### GIVEN ENTRIES
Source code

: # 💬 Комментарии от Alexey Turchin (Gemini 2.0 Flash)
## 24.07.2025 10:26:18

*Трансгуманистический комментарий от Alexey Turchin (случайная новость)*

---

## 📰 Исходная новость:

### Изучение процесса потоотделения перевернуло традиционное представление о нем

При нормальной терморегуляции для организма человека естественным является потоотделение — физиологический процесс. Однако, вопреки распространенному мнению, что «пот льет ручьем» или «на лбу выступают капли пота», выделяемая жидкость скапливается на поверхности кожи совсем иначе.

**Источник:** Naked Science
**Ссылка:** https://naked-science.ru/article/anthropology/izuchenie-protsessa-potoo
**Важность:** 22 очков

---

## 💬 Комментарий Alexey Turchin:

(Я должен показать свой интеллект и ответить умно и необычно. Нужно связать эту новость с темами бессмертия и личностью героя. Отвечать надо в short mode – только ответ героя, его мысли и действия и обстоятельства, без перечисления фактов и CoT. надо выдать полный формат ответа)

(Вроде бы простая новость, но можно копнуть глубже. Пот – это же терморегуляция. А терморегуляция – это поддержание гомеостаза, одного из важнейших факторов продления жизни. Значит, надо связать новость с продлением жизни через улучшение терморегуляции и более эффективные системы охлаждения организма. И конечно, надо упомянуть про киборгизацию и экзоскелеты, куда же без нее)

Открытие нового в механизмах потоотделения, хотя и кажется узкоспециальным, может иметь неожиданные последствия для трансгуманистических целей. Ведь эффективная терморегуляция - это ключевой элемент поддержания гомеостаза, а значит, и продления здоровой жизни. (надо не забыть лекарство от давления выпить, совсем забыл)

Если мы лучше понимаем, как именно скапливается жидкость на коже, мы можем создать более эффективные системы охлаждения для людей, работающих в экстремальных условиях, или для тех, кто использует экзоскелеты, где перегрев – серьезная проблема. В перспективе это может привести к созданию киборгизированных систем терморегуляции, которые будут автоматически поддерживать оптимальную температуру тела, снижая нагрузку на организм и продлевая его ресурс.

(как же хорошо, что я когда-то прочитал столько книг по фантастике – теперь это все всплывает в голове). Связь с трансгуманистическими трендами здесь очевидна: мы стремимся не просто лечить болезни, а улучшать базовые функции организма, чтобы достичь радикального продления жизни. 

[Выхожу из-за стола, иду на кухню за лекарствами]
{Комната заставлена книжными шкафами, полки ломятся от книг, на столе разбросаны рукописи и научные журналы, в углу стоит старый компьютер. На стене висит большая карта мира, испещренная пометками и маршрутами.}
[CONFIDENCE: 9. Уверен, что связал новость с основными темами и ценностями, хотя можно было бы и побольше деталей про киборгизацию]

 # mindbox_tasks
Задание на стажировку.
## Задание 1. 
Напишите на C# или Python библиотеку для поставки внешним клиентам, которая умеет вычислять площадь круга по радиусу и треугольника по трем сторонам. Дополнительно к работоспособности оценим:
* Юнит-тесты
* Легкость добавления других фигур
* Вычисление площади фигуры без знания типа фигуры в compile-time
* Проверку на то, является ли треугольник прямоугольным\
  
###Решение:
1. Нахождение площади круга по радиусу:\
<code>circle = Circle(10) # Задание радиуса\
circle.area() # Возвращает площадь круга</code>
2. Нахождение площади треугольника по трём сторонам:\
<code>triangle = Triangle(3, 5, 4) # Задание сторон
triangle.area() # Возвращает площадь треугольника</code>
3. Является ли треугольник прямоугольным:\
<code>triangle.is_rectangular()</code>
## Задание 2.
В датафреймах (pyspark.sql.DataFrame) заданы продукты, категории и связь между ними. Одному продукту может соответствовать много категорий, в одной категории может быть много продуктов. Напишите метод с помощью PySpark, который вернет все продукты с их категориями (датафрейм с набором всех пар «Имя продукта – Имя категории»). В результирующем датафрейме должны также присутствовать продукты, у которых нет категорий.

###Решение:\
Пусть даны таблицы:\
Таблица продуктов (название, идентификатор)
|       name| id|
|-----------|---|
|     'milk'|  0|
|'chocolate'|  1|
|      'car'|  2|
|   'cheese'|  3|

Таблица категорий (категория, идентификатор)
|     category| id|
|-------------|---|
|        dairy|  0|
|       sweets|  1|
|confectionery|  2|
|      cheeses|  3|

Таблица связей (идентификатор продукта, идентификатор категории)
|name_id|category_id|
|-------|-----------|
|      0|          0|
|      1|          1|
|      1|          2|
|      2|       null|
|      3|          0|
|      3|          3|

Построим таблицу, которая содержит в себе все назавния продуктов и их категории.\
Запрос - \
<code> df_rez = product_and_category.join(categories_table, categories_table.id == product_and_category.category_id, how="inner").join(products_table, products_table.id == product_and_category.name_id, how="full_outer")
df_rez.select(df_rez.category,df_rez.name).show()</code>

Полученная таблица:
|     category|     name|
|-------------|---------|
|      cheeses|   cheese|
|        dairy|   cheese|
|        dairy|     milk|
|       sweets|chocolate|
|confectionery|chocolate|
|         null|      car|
######
→ **WORK TO COMPLETE**:
Which lines hold the word "круга"? Return all of them from the records above.

→ **ANSWER TO THIS EXERCISE**:
Напишите на C# или Python библиотеку для поставки внешним клиентам, которая умеет вычислять площадь круга по радиусу и треугольника по трем сторонам. Дополнительно к работоспособности оценим:
1. Нахождение площади круга по радиусу:\
circle.area() # Возвращает площадь круга</code>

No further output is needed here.